**Extracted material:**

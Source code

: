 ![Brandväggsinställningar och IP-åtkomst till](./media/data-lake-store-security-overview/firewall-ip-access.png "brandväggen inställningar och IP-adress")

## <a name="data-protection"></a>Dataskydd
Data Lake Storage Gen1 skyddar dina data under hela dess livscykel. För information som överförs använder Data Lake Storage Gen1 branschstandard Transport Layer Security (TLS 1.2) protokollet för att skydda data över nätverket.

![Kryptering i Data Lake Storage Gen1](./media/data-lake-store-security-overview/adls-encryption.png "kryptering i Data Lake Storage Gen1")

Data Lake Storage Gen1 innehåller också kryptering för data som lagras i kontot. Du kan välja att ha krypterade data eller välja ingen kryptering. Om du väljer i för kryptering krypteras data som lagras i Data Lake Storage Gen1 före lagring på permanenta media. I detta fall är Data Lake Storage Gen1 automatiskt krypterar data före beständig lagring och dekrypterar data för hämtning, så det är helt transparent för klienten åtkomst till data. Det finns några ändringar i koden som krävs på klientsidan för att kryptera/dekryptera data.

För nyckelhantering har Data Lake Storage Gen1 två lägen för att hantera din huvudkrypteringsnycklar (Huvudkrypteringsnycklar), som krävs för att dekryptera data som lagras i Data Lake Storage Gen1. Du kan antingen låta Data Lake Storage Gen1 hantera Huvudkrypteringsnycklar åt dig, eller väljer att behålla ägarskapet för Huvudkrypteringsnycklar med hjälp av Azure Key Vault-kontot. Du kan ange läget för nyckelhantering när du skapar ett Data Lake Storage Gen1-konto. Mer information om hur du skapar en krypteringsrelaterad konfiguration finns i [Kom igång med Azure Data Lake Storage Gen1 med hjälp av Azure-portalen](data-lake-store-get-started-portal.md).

**What the task asks:** The data above should be returned exactly as written.

**Task answer:**
Source code

: ![Brandväggsinställningar och IP-åtkomst till](./media/data-lake-store-security-overview/firewall-ip-access.png "brandväggen inställningar och IP-adress")

## <a name="data-protection"></a>Dataskydd
Data Lake Storage Gen1 skyddar dina data under hela dess livscykel. För information som överförs använder Data Lake Storage Gen1 branschstandard Transport Layer Security (TLS 1.2) protokollet för att skydda data över nätverket.

![Kryptering i Data Lake Storage Gen1](./media/data-lake-store-security-overview/adls-encryption.png "kryptering i Data Lake Storage Gen1")

Data Lake Storage Gen1 innehåller också kryptering för data som lagras i kontot. Du kan välja att ha krypterade data eller välja ingen kryptering. Om du väljer i för kryptering krypteras data som lagras i Data Lake Storage Gen1 före lagring på permanenta media. I detta fall är Data Lake Storage Gen1 automatiskt krypterar data före beständig lagring och dekrypterar data för hämtning, så det är helt transparent för klienten åtkomst till data. Det finns några ändringar i koden som krävs på klientsidan för att kryptera/dekryptera data.

För nyckelhantering har Data Lake Storage Gen1 två lägen för att hantera din huvudkrypteringsnycklar (Huvudkrypteringsnycklar), som krävs för att dekryptera data som lagras i Data Lake Storage Gen1. Du kan antingen låta Data Lake Storage Gen1 hantera Huvudkrypteringsnycklar åt dig, eller väljer att behålla ägarskapet för Huvudkrypteringsnycklar med hjälp av Azure Key Vault-kontot. Du kan ange läget för nyckelhantering när du skapar ett Data Lake Storage Gen1-konto. Mer information om hur du skapar en krypteringsrelaterad konfiguration finns i [Kom igång med Azure Data Lake Storage Gen1 med hjälp av Azure-portalen](data-lake-store-get-started-portal.md).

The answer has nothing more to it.